Colour models allow us to “standardise” hues between different designers and printers and communicate simply in the same language. In the previous post, we looked at las diferencias entre RGB, CMYK, CIELAB y HLS, recapping on their main characteristics and analysing their applications, although sometimes, the boundaries of creation go much further.  


Some companies have set out to propose their own colours to generate new creative options that become available to designers, and have produced their colour catalogues with a different range of nuances and finishes. Therefore, these hues are obtained through the use of their own inks. What can each one of them offer design professionals?  


Pantone: a trend-setting institution

The first alternative to the main models is proposed by Pantone, which describes its objective in the following way: to provide a “universal language of colour that enables colour-critical decisions for brands and manufacturers.” The company in question, founded in 1962, offers catalogues with its own selection of hues that can be obtained from predetermined inks identified in the document.

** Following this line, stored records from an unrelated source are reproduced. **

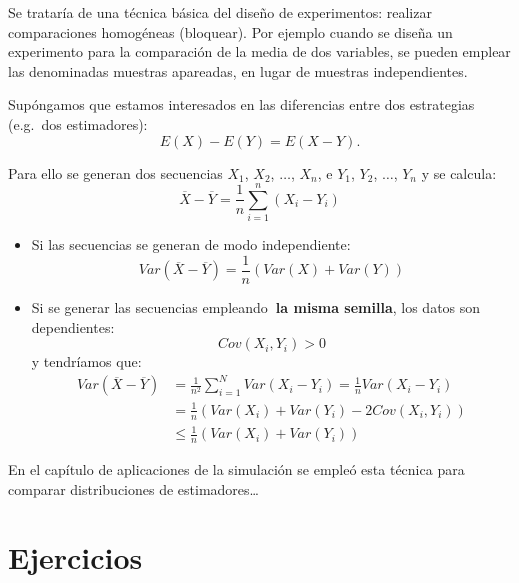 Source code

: \documentclass[
]{book}
\theoremstyle{break}
\theoremstyle{nonumberplain}
\begin{document}
Se trataría de una técnica básica del diseño de experimentos:
realizar comparaciones homogéneas (bloquear).
Por ejemplo cuando se diseña un experimento para la comparación
de la media de dos variables, se pueden emplear las denominadas
muestras apareadas, en lugar de muestras independientes.

Supóngamos que estamos interesados en las diferencias entre dos
estrategias (e.g.~dos estimadores):
\[E\left(  X\right)  -E\left(  Y\right)  =E\left(  X-Y\right).\]

Para ello se generan dos secuencias \(X_{1}\), \(X_{2}\), \(\ldots\),
\(X_{n}\), e \(Y_{1}\), \(Y_{2}\), \(\ldots\), \(Y_{n}\) y se calcula:
\[\overline{X}-\overline{Y}=\frac{1}{n}\sum_{i=1}^{n}\left(  X_{i}-Y_{i}\right)\]

\begin{itemize}
\item
  Si las secuencias se generan de modo independiente:
  \[Var\left( \overline{X} - \overline{Y} \right) 
  = \frac{1}{n} \left( Var\left( X \right) + Var\left( Y \right) \right)\]
\item
  Si se generar las secuencias empleando\textbf{~la misma semilla},
  los datos son dependientes:
  \[Cov\left( X_{i}, Y_{i} \right) > 0\]
  y tendríamos que:
  \[\begin{aligned}
  Var\left( \overline{X}-\overline{Y}\right)  &
  = \frac{1}{n^{2}}\sum_{i=1}^{N}Var\left( X_{i}-Y_{i}\right) 
  = \frac{1}{n}Var\left( X_{i}-Y_{i}\right) \\
  & = \frac{1}{n}\left( Var\left( X_{i} \right) + Var\left( Y_{i} \right)
  - 2Cov\left( X_{i},Y_{i} \right) \right) \\
  & \leq \frac{1}{n}\left( Var\left( X_{i} \right) 
  + Var\left( Y_{i}\right) \right)
  \end{aligned}\]
\end{itemize}

En el capítulo de aplicaciones de la simulación se empleó esta técnica para comparar distribuciones de estimadores\ldots{}

\hypertarget{ejercicios-2}{%
\section{Ejercicios}\label{ejercicios-2}}
\end{document}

These “ingredients” are provided by the company in order to achieve the exact result. In this way, it generates its own palette, expanding the already widespread range of basic colours.  

Each tone is identified by a number and abbreviations that refer to the material being applied, a coding which makes it possible to recreate each colour on the different surfaces on the market as exactly as possible. These categories are structured as follows: Matt finish (M), coated paper (C and CP, “Coated”), coated paper based on the European standard (EC, “Euro Coated”), uncoated paper (U and UP, “Uncoated”), textiles (TC and TCX, “Textile Colour eXtended”), textile finish (TPX, “Textile Paper eXtended”), opaque plastics (Q, “opaQue”) and transparent plastics (T, “Transparent”).  

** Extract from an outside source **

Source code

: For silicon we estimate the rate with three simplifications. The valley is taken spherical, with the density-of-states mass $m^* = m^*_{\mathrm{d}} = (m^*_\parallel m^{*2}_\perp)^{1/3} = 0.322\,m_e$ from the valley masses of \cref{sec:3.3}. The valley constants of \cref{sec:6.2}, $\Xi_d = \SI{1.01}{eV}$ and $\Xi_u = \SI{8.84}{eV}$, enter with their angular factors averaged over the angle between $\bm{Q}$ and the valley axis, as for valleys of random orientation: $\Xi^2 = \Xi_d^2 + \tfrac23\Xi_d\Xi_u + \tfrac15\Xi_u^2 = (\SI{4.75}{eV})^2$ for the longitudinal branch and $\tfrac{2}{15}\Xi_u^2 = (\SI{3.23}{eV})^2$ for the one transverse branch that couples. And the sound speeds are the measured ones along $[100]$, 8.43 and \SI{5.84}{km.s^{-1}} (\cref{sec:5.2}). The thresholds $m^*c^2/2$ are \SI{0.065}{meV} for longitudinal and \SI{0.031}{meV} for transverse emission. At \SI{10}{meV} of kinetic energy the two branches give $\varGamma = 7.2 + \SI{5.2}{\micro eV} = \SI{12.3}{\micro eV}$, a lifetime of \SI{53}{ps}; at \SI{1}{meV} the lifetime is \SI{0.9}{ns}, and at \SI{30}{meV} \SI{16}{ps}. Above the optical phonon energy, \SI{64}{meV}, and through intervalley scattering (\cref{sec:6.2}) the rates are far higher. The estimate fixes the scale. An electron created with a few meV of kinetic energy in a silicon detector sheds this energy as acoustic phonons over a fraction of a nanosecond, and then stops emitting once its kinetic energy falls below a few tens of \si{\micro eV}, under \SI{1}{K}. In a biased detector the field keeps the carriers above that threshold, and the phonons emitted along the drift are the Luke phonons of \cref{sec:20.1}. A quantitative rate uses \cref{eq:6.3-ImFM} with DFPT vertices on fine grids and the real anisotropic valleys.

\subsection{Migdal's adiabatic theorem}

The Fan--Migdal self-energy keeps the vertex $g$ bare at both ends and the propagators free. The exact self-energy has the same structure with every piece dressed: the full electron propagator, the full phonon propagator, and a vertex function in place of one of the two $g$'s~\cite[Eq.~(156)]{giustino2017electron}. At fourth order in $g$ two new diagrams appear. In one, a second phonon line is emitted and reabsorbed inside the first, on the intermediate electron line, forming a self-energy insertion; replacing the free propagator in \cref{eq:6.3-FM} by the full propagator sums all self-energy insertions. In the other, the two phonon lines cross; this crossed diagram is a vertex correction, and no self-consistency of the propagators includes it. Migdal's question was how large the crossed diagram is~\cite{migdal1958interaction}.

Over time, and thanks to the relevance it has attained, Pantone has become a veritable colour institution. Every year since 2000, it has established the trending colour for the coming twelve months, as well as suitable combinations, delivering ideas to creative professionals. It has even entered areas outside the graphic arts: the company’s influence has spread to fashion, home and textile decoration, architecture and interior design, accessories or web design. 

While the options generated by colour models are practically infinite, “it standardises” new variations. Indeed, it has already surpassed the number of 1,867 patented colours in graphic printing alone.  


HKS: German manufacturers as the colour alternative

Germany is home to another one of the world-renowned organisations that have promoted their own colour chart, created through the merge of three colour manufacturers from this country: Hostmann-Steinberg Druckfarben, Kast & Ehinger Druckfarben and H. Schmincke & Co. This synergy gave rise to  HKS, the abbreviation of their three names.  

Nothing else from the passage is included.